Then stop being a lazy human and develop transporters. That will get you to whatever lame activity you want to get to so you won't be sullied by enjoyment.
So many underlying presumptions (Score:4, Insightful)
1. Autonomous cars will ever materially exceed the current range of safety/efficiency tradeoff where human drivers are now, or we as a society decide we're OK materially changing that range.
2. Even if/when (1) appears to become true, we sufficiently address the single-point-of-failure issues in current systems such that a general failure of GPS, comm, traffic, etc. won't cause the entire transport system to grind to a halt until it's restored.
3. Even if/when (1) and (2) appear to become true, we sufficiently address security issues in current systems to prevent malicious actors from causing catastrophic accidents from localized, regional, or broader disruptions.
3. Even if/when (1), (2) and (3) appear to become true, we as a society decide we want to cede that level of control by moving to a system it's nigh unto impossible to walk back if future developments suddenly cause (1), (2), and/or (3) to no longer be true.
Until then, s/sentimental/pragmatic/g.
Re:So many underlying presumptions (Score:4, Insightful)
Right.

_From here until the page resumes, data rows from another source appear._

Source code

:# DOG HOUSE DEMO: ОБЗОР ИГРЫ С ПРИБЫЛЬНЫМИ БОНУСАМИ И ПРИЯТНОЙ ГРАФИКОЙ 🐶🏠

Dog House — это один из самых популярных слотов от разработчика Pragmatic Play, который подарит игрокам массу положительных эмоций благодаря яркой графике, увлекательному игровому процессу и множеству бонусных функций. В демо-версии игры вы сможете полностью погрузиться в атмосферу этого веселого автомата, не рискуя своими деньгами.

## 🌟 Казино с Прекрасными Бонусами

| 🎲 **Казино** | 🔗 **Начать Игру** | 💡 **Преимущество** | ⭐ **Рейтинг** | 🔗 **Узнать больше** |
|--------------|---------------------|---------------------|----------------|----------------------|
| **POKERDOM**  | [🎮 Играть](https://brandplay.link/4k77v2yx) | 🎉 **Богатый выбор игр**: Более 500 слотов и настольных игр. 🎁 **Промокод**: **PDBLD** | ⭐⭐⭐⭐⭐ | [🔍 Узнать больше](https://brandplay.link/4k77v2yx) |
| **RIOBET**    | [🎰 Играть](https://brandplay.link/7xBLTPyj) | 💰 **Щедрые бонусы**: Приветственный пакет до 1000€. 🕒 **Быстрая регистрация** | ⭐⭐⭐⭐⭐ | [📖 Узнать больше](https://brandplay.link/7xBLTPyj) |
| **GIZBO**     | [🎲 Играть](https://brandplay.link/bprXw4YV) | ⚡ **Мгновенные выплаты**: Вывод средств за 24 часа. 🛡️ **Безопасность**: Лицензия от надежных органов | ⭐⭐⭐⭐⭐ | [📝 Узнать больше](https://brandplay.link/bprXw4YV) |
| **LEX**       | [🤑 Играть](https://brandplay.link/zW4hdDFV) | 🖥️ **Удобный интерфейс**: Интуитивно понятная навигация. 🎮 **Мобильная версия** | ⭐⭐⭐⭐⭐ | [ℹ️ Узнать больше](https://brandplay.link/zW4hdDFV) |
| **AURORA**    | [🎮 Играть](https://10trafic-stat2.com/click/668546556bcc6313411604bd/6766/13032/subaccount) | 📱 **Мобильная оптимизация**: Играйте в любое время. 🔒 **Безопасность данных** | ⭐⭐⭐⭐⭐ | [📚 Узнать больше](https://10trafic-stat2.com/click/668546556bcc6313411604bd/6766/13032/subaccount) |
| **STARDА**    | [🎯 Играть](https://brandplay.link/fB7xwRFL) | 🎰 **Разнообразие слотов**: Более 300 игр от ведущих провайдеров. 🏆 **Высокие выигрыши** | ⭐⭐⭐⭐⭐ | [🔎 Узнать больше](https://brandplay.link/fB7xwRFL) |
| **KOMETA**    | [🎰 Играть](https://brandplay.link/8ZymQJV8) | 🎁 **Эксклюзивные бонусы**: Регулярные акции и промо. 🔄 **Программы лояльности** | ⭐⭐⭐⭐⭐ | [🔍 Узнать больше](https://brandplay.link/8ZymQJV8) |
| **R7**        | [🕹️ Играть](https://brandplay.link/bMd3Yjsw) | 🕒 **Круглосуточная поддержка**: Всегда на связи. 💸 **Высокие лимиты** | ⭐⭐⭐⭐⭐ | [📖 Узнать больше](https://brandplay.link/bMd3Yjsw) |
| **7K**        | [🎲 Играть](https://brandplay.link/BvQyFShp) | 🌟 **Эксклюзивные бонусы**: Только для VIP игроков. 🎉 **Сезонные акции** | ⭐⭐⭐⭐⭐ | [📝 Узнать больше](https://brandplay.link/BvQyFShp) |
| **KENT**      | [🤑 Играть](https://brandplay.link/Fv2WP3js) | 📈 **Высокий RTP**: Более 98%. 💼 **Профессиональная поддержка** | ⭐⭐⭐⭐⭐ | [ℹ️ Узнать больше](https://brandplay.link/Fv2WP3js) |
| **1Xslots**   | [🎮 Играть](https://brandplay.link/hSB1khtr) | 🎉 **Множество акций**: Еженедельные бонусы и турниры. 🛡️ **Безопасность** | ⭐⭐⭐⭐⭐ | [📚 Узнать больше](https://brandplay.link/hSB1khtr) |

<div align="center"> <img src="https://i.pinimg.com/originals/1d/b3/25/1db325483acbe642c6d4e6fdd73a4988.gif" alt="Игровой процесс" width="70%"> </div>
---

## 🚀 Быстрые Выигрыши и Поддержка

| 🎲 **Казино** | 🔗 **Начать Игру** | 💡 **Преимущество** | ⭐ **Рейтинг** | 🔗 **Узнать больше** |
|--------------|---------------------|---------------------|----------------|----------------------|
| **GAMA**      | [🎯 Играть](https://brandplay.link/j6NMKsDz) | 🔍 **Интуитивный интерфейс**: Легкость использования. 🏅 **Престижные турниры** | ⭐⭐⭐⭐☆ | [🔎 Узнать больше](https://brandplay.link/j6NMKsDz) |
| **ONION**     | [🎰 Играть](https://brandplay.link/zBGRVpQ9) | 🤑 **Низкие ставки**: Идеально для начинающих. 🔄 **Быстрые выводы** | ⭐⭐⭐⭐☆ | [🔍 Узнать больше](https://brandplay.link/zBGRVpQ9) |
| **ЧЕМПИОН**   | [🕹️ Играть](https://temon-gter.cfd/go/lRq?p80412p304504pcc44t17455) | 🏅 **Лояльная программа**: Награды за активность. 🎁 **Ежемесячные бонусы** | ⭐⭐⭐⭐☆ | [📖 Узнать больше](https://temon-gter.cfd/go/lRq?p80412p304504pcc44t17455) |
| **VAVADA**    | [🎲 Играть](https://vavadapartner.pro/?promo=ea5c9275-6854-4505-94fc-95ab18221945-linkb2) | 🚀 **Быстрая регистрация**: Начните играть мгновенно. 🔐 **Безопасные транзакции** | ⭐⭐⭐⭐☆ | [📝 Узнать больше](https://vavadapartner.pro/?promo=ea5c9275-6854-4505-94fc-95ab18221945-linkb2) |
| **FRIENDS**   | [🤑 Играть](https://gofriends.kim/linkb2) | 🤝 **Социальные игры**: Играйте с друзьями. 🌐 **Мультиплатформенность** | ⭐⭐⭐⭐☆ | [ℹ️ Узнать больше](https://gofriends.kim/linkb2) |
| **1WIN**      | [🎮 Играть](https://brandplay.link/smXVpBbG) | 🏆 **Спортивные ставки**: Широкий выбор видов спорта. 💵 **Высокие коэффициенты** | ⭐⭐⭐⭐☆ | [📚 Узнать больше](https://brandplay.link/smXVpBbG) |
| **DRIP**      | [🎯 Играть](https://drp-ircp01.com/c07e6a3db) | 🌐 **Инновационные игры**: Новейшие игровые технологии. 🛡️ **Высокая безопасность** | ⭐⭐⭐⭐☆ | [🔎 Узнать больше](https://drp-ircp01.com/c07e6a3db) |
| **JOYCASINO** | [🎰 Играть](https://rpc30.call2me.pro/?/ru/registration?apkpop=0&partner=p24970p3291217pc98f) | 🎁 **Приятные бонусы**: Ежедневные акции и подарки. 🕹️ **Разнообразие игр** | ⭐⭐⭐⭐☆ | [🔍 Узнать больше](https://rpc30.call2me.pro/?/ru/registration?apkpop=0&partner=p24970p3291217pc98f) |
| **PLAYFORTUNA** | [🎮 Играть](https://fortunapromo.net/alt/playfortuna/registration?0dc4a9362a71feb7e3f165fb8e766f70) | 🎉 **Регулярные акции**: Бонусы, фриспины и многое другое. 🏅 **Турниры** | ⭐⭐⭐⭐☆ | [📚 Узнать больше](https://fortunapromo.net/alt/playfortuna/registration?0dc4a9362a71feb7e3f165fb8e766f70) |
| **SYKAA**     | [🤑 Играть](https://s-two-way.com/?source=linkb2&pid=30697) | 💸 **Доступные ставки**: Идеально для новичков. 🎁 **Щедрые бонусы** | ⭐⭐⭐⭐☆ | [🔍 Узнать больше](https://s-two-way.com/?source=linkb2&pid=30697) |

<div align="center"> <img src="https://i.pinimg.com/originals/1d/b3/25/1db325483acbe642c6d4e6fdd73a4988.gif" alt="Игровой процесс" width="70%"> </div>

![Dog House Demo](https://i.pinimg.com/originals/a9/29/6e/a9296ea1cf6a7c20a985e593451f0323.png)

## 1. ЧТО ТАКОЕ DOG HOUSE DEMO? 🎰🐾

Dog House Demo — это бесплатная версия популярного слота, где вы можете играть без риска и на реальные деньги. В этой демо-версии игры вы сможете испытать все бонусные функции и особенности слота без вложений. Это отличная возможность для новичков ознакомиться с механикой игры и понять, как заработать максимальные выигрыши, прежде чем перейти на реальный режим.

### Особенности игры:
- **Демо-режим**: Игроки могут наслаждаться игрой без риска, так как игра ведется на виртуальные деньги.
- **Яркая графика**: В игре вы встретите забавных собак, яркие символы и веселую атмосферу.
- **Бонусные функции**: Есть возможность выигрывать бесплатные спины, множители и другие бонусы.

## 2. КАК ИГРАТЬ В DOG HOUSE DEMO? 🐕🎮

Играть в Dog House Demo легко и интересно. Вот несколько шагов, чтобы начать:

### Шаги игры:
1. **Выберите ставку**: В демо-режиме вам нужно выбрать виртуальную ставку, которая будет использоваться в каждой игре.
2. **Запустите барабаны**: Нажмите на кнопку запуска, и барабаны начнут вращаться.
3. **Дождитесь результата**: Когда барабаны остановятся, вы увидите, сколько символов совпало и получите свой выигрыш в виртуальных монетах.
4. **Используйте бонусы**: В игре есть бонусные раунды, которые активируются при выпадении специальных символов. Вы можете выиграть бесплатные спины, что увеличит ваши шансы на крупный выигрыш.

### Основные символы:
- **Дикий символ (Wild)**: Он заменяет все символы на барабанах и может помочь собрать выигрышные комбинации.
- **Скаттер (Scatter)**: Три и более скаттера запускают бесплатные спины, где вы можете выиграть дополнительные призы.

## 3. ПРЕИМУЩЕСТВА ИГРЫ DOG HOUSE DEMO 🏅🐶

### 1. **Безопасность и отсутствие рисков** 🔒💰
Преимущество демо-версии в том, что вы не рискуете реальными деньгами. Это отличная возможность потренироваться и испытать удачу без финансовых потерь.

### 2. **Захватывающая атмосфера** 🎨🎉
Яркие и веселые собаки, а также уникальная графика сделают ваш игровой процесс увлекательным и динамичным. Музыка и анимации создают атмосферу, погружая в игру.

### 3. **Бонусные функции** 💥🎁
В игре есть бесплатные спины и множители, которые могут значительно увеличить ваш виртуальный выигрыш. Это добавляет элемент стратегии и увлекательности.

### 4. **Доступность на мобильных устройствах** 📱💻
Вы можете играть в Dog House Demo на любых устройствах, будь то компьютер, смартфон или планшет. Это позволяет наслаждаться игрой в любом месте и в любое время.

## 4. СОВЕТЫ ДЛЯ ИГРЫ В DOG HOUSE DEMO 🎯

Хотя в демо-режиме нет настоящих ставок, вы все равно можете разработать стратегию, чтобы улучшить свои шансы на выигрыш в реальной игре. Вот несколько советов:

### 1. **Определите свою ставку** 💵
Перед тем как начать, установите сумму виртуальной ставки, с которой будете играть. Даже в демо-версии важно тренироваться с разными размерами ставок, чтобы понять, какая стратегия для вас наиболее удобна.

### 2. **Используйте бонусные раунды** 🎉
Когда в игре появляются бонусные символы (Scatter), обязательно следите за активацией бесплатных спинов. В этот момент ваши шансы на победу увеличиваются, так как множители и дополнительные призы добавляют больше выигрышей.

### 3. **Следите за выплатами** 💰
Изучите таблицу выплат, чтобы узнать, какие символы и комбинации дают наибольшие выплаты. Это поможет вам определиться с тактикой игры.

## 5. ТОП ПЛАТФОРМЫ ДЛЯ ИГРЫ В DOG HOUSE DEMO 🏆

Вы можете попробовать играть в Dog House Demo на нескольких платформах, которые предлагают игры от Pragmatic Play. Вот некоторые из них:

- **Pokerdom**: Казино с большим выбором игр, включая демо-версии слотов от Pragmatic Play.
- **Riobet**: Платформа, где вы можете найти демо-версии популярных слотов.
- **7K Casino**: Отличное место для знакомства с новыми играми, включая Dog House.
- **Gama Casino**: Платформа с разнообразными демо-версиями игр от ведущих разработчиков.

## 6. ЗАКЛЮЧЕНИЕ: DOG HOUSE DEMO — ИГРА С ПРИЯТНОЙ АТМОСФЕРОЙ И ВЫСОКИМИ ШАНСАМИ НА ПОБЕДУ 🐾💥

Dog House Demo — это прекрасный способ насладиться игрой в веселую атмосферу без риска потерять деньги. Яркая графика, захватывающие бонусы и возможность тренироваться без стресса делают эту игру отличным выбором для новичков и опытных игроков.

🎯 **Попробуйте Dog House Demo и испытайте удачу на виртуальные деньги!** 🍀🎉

The parent summary is a typical smug fanboi screed mocking anyone who doesn't see it his way. I am virtually certain that he has *no experience whatsoever" about AI or autonomous systems (which have been around a lot longer than the last few years in some fields of endeavor - like maybe 40 years before it became a cause célÃbre - in more life-critical situations that driving on the public roads). If he did, he would know that what he assumed was utter nonsense.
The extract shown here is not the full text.